FOR FURTHER INFORMATION CONTACT: Gary H. Lefkowitz of the Department,
telephone (202) 219-8881. (This is not a toll-free number.)
Universal Underwriters Group Thrift Plan (the Plan) Located in Overland
Park, Kansas; Exemption
[Prohibited Transaction Exemption 95-70; Application No. D-09947]
The restrictions of sections 406(a), 406(b)(1) and (b)(2) of the
Act and the sanctions resulting from the application
[[Page 40624]]
of section 4975 of the Code, by reason of section 4975(c)(1)(A) through
(E) of the Code shall not apply to: (1) The extensions of credit (the
Loans) to the Plan from Universal Underwriters Insurance Company (the
Employer), with respect to a guaranteed investment contract (the GIC)
issued by Confederation Life Insurance Company (Confederation); (2) the
Plan's potential repayment of the Loans upon the receipt by the Plan of
payments under the GIC; and (3) the assignment by the Plan to the
Employer of all claims or causes of action it may have against the
Plan's former GIC placement advisor for recommending that the Plan
purchase the GIC; provided the following conditions are satisfied:
(A) All terms and conditions of such transaction are no less
favorable to the Plan than those which the Plan could obtain in arm's-
length transactions with unrelated parties;
(B) No interest or expenses are paid by the Plan in connection with
the proposed transaction;
(C) The Loans will be repaid only out of amounts paid to the Plan
by Confederation, its successors, or any other responsible third party;
(D) Repayment of the Loans will be waived to the extent that the
Loans exceed GIC proceeds;
(E) A qualified independent fiduciary will represent the interests
of the Plan throughout the duration of the proposed transaction; and
(F) The Employer's recovery resulting from a cause of action
assigned to the Employer by the Plan will be limited to the amount
necessary to pay for litigation expenses and to pay off the Plan's
outstanding Loan balance and any excess recovery will be transferred
back to the Plan.
WRITTEN COMMENTS: The Department received a total of 6 written
comments. All 6 commentators urged the Department to grant the
exemption. No commentators requested a hearing.

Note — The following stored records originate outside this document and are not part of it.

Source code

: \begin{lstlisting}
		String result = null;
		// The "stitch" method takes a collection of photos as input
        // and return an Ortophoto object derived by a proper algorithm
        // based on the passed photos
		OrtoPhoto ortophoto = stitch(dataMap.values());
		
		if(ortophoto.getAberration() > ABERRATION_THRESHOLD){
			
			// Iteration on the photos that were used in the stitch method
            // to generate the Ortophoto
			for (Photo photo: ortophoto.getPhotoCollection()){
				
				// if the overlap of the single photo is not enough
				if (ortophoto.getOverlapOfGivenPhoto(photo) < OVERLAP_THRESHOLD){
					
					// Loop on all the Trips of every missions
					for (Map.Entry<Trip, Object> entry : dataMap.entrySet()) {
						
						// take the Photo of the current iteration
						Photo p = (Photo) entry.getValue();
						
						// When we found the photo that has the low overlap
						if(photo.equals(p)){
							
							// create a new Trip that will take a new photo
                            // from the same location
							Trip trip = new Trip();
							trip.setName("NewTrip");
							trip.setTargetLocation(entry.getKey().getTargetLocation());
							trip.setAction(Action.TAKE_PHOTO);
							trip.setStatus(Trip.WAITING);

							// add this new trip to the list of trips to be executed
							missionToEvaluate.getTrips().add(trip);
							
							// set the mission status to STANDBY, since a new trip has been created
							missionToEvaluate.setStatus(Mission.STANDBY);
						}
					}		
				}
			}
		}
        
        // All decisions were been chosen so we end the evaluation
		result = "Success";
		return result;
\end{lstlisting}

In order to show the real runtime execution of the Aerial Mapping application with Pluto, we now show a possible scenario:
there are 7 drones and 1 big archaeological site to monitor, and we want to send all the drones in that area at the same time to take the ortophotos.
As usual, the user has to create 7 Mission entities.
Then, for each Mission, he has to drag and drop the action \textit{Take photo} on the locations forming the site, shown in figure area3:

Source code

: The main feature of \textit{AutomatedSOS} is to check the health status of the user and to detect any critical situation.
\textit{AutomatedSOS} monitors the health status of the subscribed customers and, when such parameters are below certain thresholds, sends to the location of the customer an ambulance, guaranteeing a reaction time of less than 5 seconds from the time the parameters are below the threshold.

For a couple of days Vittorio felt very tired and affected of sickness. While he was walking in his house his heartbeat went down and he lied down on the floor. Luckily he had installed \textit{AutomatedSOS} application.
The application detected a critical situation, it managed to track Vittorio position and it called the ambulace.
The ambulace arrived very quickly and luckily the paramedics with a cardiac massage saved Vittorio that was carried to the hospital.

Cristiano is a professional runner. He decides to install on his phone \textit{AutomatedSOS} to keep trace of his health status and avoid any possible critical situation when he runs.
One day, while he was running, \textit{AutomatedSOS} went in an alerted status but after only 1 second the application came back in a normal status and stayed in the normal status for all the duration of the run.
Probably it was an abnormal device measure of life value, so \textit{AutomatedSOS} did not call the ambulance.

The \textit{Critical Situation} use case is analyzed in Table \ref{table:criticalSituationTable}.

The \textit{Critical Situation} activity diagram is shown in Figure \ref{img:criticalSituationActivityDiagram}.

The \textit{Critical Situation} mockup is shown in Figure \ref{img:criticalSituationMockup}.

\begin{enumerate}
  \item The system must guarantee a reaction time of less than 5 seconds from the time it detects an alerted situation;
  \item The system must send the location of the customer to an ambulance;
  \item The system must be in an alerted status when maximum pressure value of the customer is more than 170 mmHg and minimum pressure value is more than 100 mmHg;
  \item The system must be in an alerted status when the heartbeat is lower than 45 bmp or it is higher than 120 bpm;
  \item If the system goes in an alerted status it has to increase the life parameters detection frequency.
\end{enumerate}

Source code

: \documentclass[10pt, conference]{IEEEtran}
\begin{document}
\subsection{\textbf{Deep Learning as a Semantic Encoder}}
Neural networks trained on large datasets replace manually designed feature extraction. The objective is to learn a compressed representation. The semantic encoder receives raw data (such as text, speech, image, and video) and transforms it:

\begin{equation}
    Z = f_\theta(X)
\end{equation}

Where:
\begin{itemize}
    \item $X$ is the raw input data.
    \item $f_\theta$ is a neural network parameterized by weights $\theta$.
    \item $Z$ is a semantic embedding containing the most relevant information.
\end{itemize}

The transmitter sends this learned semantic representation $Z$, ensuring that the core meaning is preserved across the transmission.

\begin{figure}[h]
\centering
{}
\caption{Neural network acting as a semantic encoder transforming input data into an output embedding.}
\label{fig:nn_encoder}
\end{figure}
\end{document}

After giving full consideration to the entire record, including the
written comments, the Department has determined to grant the exemption.

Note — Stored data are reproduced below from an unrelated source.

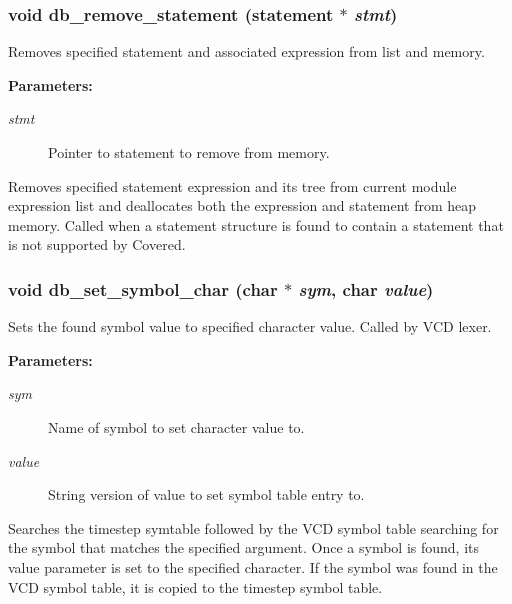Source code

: \subsubsection{\setlength{\rightskip}{0pt plus 5cm}void db\_\-remove\_\-statement ({\bf statement} $\ast$ {\em stmt})}\label{db_8c_a32}


Removes specified statement and associated expression from list and memory.

\begin{Desc}
\item[{\bf Parameters: }]\par
\begin{description}
\item[
{\em stmt}]Pointer to statement to remove from memory.

\end{description}
\end{Desc}
Removes specified statement expression and its tree from current module expression list and deallocates both the expression and statement from heap memory. Called when a statement structure is found to contain a statement that is not supported by Covered. 
\subsubsection{\setlength{\rightskip}{0pt plus 5cm}void db\_\-set\_\-symbol\_\-char (char $\ast$ {\em sym}, char {\em value})}\label{db_8c_a40}


Sets the found symbol value to specified character value. Called by VCD lexer.

\begin{Desc}
\item[{\bf Parameters: }]\par
\begin{description}
\item[
{\em sym}]Name of symbol to set character value to. \item[
{\em value}]String version of value to set symbol table entry to.

\end{description}
\end{Desc}
Searches the timestep symtable followed by the VCD symbol table searching for the symbol that matches the specified argument. Once a symbol is found, its value parameter is set to the specified character. If the symbol was found in the VCD symbol table, it is copied to the timestep symbol table. 
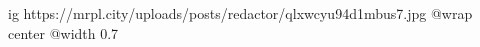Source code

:  
 
 
 
 

\ifcmt
  ig https://mrpl.city/uploads/posts/redactor/qlxwcyu94d1mbus7.jpg
  @wrap center
  @width 0.7
\fi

For a more complete statement of the facts and representations
supporting the Department's decision to grant this exemption refer to
the Notice published on June 7, 1995, at 60 FR 30109.

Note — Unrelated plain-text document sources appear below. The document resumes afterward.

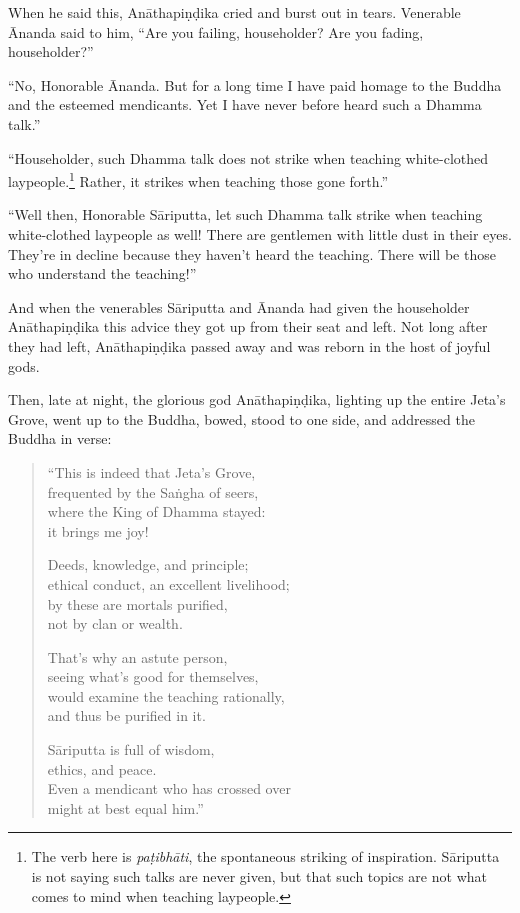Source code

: \documentclass[12pt,openany]{book}%
\begin{document}
When he said this, \textsanskrit{Anāthapiṇḍika} cried and burst out in tears. Venerable Ānanda said to him, “Are you failing, householder? Are you fading, householder?” 

“No, Honorable Ānanda. But for a long time I have paid homage to the Buddha and the esteemed mendicants. Yet I have never before heard such a Dhamma talk.” 

“Householder, such Dhamma talk does not strike when teaching white-clothed laypeople.\footnote{The verb here is \textit{\textsanskrit{paṭibhāti}}, the spontaneous striking of inspiration. \textsanskrit{Sāriputta} is not saying such talks are never given, but that such topics are not what comes to mind when teaching laypeople. } Rather, it strikes when teaching those gone forth.” 

“Well then, Honorable \textsanskrit{Sāriputta}, let such Dhamma talk strike when teaching white-clothed laypeople as well! There are gentlemen with little dust in their eyes. They’re in decline because they haven’t heard the teaching. There will be those who understand the teaching!” 

And when the venerables \textsanskrit{Sāriputta} and Ānanda had given the householder \textsanskrit{Anāthapiṇḍika} this advice they got up from their seat and left. Not long after they had left, \textsanskrit{Anāthapiṇḍika} passed away and was reborn in the host of joyful gods. 

Then, late at night, the glorious god \textsanskrit{Anāthapiṇḍika}, lighting up the entire Jeta’s Grove, went up to the Buddha, bowed, stood to one side, and addressed the Buddha in verse: 

\begin{verse}%
“This is indeed that Jeta’s Grove, \\
frequented by the \textsanskrit{Saṅgha} of seers, \\
where the King of Dhamma stayed: \\
it brings me joy! 

Deeds, knowledge, and principle; \\
ethical conduct, an excellent livelihood; \\
by these are mortals purified, \\
not by clan or wealth. 

That’s why an astute person, \\
seeing what’s good for themselves, \\
would examine the teaching rationally, \\
and thus be purified in it. 

\textsanskrit{Sāriputta} is full of wisdom, \\
ethics, and peace. \\
Even a mendicant who has crossed over \\
might at best equal him.” 

%
\end{verse}
\end{document}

FOR FURTHER INFORMATION CONTACT: Virginia J. Miller of the Department,
telephone (202) 219-8971. (This is not a toll-free number.)
General Information
The attention of interested persons is directed to the following:
(1) The fact that a transaction is the subject of an exemption
under section 408(a) of the Act and/or section 4975(c)(2) of the Code
does not relieve a fiduciary or other party in interest or disqualified
person from certain other provisions to which the exemptions do not
apply and the general fiduciary responsibility provisions of section
404 of the Act, which among other things require a fiduciary to
discharge his duties respecting the plan solely in the interest of the
participants and beneficiaries of the plan and in a prudent fashion in
accordance with section 404(a)(1)(B) of the Act; nor does it affect the
requirement of section 401(a) of the Code that the plan must operate
for the exclusive benefit of the employees of the employer maintaining
the plan and their beneficiaries;
(2) These exemptions are supplemental to and not in derogation of,
any other provisions of the Act and/or the Code, including statutory or
administrative exemptions and transactional rules. Furthermore, the
fact that a transaction is subject to an administrative or statutory
exemption is not dispositive of whether the transaction is in fact a
prohibited transaction; and
(3) The availability of these exemptions is subject to the express
condition that the material facts and representations contained in each
application accurately describes all material terms of the transaction
which is the subject of the exemption.
Signed at Washington, DC, this 4th day of August, 1995.
Ivan Strasfeld,
Director of Exemption Determinations, Pension and Welfare Benefits
Administration, U.S. Department of Labor.